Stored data

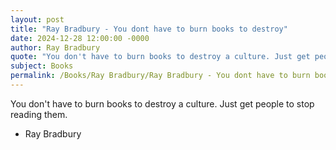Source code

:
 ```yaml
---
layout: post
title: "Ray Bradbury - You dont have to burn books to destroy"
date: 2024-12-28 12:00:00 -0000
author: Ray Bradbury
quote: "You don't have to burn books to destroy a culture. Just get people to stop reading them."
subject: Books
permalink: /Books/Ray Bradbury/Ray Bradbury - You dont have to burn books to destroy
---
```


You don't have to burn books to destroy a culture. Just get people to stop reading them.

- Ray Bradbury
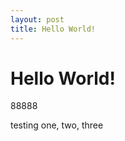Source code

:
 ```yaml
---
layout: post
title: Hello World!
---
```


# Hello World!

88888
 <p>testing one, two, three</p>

--

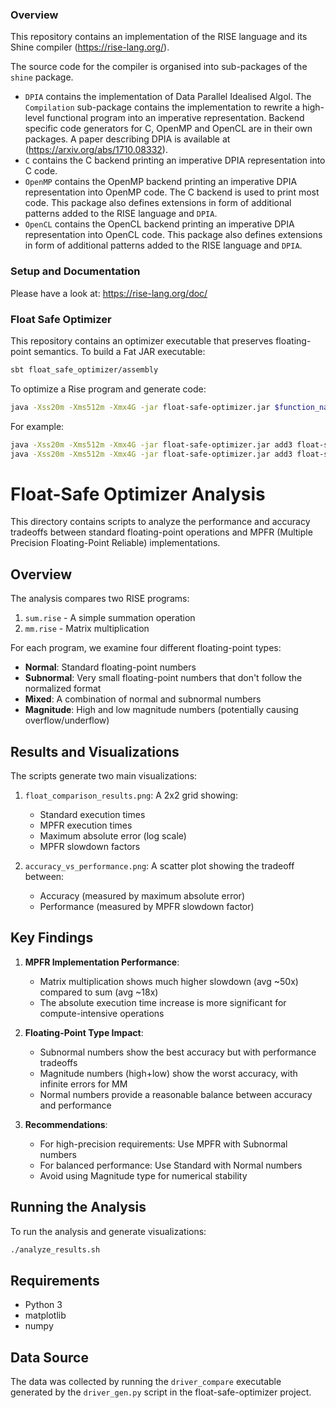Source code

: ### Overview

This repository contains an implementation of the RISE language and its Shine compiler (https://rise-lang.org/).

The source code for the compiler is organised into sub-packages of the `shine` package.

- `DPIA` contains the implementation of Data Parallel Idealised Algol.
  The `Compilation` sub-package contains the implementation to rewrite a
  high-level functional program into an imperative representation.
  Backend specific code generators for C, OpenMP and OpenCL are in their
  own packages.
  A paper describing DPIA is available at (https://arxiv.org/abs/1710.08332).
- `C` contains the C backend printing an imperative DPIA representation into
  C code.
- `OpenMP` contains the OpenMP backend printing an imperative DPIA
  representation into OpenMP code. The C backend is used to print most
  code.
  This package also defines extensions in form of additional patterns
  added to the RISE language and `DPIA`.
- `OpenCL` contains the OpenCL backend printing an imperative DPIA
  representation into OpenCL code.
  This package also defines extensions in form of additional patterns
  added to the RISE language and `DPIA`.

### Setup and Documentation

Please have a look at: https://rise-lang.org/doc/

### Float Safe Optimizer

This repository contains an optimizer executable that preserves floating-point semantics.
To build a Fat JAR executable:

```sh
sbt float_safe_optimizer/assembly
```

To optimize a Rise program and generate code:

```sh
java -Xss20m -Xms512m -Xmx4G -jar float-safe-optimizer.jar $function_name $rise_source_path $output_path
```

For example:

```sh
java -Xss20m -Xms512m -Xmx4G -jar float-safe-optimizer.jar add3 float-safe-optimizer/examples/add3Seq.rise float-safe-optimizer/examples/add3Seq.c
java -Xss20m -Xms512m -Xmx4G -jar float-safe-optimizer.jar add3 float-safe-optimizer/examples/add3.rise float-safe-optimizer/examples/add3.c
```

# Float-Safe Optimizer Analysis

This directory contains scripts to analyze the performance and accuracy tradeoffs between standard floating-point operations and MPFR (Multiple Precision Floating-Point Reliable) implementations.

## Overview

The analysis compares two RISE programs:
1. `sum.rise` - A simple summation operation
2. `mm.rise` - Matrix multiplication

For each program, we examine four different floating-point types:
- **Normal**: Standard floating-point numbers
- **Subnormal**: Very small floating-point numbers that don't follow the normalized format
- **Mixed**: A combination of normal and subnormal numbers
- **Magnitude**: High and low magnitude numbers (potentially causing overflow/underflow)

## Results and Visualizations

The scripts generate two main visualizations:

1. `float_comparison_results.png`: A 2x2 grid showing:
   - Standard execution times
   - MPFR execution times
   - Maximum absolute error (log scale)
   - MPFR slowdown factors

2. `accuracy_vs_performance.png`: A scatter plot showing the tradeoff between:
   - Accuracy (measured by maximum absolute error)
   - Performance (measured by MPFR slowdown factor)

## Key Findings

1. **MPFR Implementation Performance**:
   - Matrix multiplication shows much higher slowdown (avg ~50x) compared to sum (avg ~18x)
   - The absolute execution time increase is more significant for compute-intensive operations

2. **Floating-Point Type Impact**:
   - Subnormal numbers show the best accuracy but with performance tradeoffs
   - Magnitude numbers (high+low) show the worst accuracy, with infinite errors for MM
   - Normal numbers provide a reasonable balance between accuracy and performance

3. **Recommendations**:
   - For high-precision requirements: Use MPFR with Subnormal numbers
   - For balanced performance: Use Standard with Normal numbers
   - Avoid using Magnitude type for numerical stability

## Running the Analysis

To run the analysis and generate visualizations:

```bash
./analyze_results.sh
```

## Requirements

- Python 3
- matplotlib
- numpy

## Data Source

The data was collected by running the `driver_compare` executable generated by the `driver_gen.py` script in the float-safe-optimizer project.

* * *

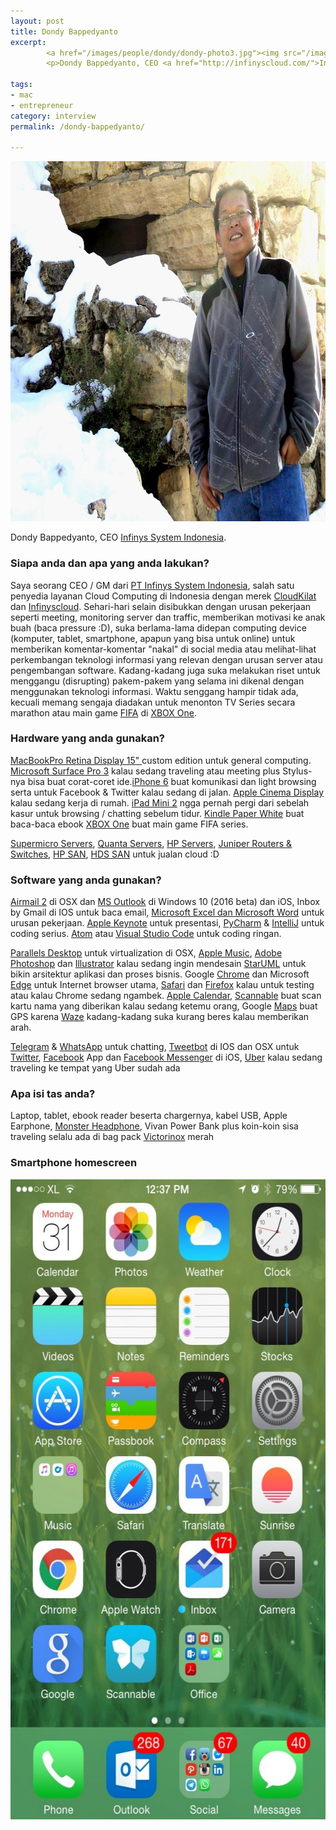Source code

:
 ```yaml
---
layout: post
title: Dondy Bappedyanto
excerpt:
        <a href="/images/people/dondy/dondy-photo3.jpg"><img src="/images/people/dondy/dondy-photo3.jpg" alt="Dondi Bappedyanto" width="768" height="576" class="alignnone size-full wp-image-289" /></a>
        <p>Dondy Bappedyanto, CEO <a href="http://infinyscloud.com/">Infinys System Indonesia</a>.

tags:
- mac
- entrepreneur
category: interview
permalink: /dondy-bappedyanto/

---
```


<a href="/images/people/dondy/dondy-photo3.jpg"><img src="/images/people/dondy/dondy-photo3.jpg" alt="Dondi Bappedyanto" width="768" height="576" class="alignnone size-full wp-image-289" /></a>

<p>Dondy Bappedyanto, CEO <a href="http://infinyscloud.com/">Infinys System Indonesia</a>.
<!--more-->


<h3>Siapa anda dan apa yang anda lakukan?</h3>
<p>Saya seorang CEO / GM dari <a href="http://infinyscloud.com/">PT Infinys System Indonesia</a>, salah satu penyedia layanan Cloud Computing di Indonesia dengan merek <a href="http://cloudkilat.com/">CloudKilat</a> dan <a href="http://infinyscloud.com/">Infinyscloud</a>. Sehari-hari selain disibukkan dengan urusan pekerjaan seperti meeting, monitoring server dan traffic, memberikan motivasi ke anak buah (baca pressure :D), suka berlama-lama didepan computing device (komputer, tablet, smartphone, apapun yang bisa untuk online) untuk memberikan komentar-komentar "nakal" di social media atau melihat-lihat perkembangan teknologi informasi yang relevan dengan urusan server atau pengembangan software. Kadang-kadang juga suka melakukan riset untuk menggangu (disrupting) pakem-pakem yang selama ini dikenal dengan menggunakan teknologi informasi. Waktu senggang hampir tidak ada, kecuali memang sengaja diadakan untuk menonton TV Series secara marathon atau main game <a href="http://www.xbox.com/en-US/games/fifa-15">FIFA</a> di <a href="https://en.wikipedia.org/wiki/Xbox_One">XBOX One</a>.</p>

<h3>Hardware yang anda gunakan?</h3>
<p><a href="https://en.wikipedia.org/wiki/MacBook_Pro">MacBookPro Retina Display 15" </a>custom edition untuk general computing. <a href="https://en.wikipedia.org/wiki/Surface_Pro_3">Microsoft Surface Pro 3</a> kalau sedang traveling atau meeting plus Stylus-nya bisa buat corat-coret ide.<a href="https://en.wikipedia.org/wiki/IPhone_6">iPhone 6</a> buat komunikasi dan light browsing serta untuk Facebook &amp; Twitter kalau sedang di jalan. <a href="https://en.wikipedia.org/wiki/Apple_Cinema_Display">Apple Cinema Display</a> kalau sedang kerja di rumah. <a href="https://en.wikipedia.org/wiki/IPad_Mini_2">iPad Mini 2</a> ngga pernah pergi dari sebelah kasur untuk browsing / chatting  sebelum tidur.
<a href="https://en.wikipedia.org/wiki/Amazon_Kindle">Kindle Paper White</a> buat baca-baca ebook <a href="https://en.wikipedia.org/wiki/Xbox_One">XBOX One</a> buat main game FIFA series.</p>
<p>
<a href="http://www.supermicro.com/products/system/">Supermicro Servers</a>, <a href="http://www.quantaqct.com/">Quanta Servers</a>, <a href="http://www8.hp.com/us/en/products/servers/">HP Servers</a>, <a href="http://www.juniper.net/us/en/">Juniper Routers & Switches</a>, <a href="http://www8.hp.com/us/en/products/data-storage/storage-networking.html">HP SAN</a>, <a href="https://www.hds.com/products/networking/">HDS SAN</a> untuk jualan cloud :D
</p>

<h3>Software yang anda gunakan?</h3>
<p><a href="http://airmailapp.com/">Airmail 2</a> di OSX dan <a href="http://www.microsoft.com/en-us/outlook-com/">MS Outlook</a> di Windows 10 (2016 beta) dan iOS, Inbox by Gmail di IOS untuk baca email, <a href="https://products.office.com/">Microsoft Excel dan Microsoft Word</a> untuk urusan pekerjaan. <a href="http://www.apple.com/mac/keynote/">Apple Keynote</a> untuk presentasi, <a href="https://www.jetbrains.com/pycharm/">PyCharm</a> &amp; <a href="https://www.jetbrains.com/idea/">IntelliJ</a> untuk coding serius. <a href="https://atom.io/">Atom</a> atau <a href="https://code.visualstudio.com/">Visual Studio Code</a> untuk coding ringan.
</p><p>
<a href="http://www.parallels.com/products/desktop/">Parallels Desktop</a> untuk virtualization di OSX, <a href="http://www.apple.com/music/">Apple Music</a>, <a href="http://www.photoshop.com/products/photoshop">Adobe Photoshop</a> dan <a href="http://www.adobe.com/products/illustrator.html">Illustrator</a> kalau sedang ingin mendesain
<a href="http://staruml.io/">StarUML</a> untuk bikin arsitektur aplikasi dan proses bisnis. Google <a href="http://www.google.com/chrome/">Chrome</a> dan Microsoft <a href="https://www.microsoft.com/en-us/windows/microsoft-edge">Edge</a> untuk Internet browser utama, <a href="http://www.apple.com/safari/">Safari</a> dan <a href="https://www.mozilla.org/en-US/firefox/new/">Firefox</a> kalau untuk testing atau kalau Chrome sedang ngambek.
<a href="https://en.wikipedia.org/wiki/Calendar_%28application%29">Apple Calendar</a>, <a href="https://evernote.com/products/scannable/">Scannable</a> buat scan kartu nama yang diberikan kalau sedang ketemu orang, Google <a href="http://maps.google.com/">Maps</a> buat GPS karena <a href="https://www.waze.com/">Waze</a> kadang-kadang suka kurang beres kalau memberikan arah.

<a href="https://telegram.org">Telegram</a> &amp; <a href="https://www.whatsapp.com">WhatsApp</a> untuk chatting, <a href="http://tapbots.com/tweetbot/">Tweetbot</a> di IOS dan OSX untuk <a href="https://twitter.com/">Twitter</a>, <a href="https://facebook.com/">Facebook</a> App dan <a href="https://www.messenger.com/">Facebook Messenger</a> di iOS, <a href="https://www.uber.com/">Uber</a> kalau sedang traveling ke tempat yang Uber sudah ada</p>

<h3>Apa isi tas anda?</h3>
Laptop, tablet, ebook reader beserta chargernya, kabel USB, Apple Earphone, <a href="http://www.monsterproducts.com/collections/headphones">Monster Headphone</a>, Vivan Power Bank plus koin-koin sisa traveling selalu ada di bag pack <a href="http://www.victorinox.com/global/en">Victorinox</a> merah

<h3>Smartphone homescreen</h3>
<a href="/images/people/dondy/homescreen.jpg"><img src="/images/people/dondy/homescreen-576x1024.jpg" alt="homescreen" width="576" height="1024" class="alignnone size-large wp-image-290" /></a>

— TASK REQUIREMENTS —
Reproduce, word for word and in full, only the lines above that start at the line with "This repository contains an optimizer" and run through the line with "# Float-Safe Optimizer Analysis", both ends included.

— ANSWER FOR THIS EXERCISE —
This repository contains an optimizer executable that preserves floating-point semantics.
To build a Fat JAR executable:

```sh
sbt float_safe_optimizer/assembly
```

To optimize a Rise program and generate code:

```sh
java -Xss20m -Xms512m -Xmx4G -jar float-safe-optimizer.jar $function_name $rise_source_path $output_path
```

For example:

```sh
java -Xss20m -Xms512m -Xmx4G -jar float-safe-optimizer.jar add3 float-safe-optimizer/examples/add3Seq.rise float-safe-optimizer/examples/add3Seq.c
java -Xss20m -Xms512m -Xmx4G -jar float-safe-optimizer.jar add3 float-safe-optimizer/examples/add3.rise float-safe-optimizer/examples/add3.c
```

# Float-Safe Optimizer Analysis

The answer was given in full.